Mounting Orientation
For outdoor installations, mount the transmitter body at a 15°–30° downward tilt with the terminal housing facing downwards or sideways to prevent water pooling.
Install weatherproof sun/rain shields (stainless steel or fiberglass) with drainage holes at the bottom.
Probe Interface Protection
Use dual-seal structures (e.g., metal bellows + O-ring) at probe insertion points to prevent water or process fluid backflow into the transmitter body.
For flanged connections, use water-resistant gasket materials (e.g., NBR, FKM) and tighten bolts evenly using a cross-pattern sequence.
3. Sealing and Electrical Connections: Strengthen Moisture Barriers
Terminal Housing Sealing
Ensure rubber or silicone gaskets are intact and free from aging or damage.
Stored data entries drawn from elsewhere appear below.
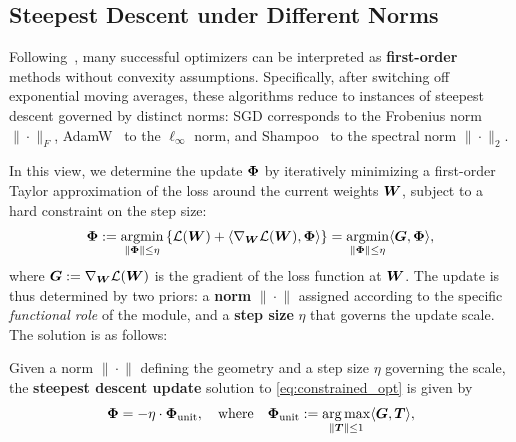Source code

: \subsection{Steepest Descent under Different Norms}
\label{sec:bg_mdl}

Following~\citet{bernstein2024oldoptimizernewnorm, cesista2025sdcbs}, many successful optimizers can be interpreted as \textbf{first-order} methods without convexity assumptions. Specifically, after switching off exponential moving averages, these algorithms reduce to instances of steepest descent governed by distinct norms:  SGD corresponds to the Frobenius norm $\|\!\cdot\!\|_F$, AdamW~\citep{loshchilov2019decoupled} to the $\ell_{\infty}$ norm, and Shampoo~\citep{gupta2018shampoo} to the spectral norm $\|\!\cdot\!\|_2$.

In this view, we determine the update $\mPhi$ by iteratively minimizing a first-order Taylor approximation of the loss around the current weights $\mW$, subject to a hard constraint on the step size:
\begin{equation}
    \mPhi := \underset{\|\mPhi\| \le \eta}{\argmin} \left\{ \mathcal{L}(\mW) + \left\langle \nabla_\mW\mathcal{L}(\mW), \mPhi \right\rangle \right\} = \underset{\|\mPhi\| \le \eta}{\argmin} \langle \mG, \mPhi \rangle,
    \label{eq:constrained_opt}
\end{equation}
where $\mG:=\nabla_\mW\mathcal{L}(\mW)$ is the gradient of the loss function at $\mW$. The update is thus determined by two priors: a \textbf{norm} $\|\!\cdot\!\|$ assigned according to the specific \emph{functional role} of the module, and a \textbf{step size} $\eta$ that governs the update scale. The solution is as follows:

\begin{mdframed}[style=MyBoxStyle1, frametitle={Definition 1: Steepest Descent Update}, nobreak=true]

Given a norm $\|\!\cdot\!\|$ defining the geometry and a step size $\eta$ governing the scale, the \textbf{steepest descent update} solution to \cref{eq:constrained_opt} is given by
\begin{equation}
    \mPhi = -\eta \cdot \mPhi_{\text{unit}},
\quad
\text{where}
\quad
\mPhi_{\text{unit}} := \underset{\|\mT\| \leq 1}{\arg\max} \langle \mG, \mT \rangle,
\end{equation}
\end{mdframed}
Clean mating surfaces before closing and tighten cover screws evenly to prevent gaps. Replace hardened or cracked seals immediately.
Cable Entry Protection
Use waterproof cable glands sized to fit the cable diameter. Tighten until the internal rubber seal grips firmly without folds or gaps. Optionally apply silicone grease on the inner seal for enhanced protection.
Enhanced Sealing for Cable Joints
Apply sealant at critical junctions:
Front: gland-to-instrument connection.
Middle: gland thread lock.
Rear: gland-to-cable compression point.
Wrap high-pressure self-fusing tape over the sealed areas, followed by PVC protective tape for complete coverage.
Internal Moisture Control
For non-explosion-proof models in highly humid areas (>90% RH), place desiccant packs inside the terminal compartment and replace regularly. Optionally spray conformal coating (acrylic/silicone-based) on circuit boards for added protection.
4. Routine Maintenance: Inspect and Restore Moisture Protection
Periodic Cleaning and Drying
Conduct weekly or monthly inspections based on humidity levels. Blow dry the transmitter exterior and terminal compartment with dry compressed air. Wipe off condensation and air out the terminal housing (ensure power is off).
Seal and Gland Inspection
Quarterly check for gasket/gland seal aging or cracking. Retighten flange bolts per torque specs to counter vibration-induced loosening.
Special Measures for Extreme Environments
Submersible Transmitters: Reapply underwater epoxy sealant after each maintenance. Annually test housing integrity with pressure tests.
Corrosive Humid Environments: Apply PTFE coatings on sensor diaphragms, apply petroleum jelly on terminals, and shorten maintenance cycles to 1–2 months.
5. Emergency Repairs: Handling Moisture Damage
If moisture ingress causes signal drift, short circuits, or no output:
Immediately power off the device.
Remove the circuit board and wipe with anhydrous alcohol to remove moisture and salts. Dry gently with a hot air gun at ≤60°C.
Purge diaphragms with dry nitrogen or air; avoid physical contact with sensitive surfaces.
Reassemble, apply low-voltage test (e.g., 12V for a 24V transmitter), recalibrate, and resume normal operation.
By implementing “fit-for-purpose selection + installation avoidance + reinforced sealing + routine maintenance”, the reliability of transmitters in high humidity environments can be significantly improved. Industries such as chemical processing, water treatment, and food manufacturing should incorporate these moisture protection measures into their standard operating procedures (SOP) to prevent measurement failures, production disruptions, and quality issues.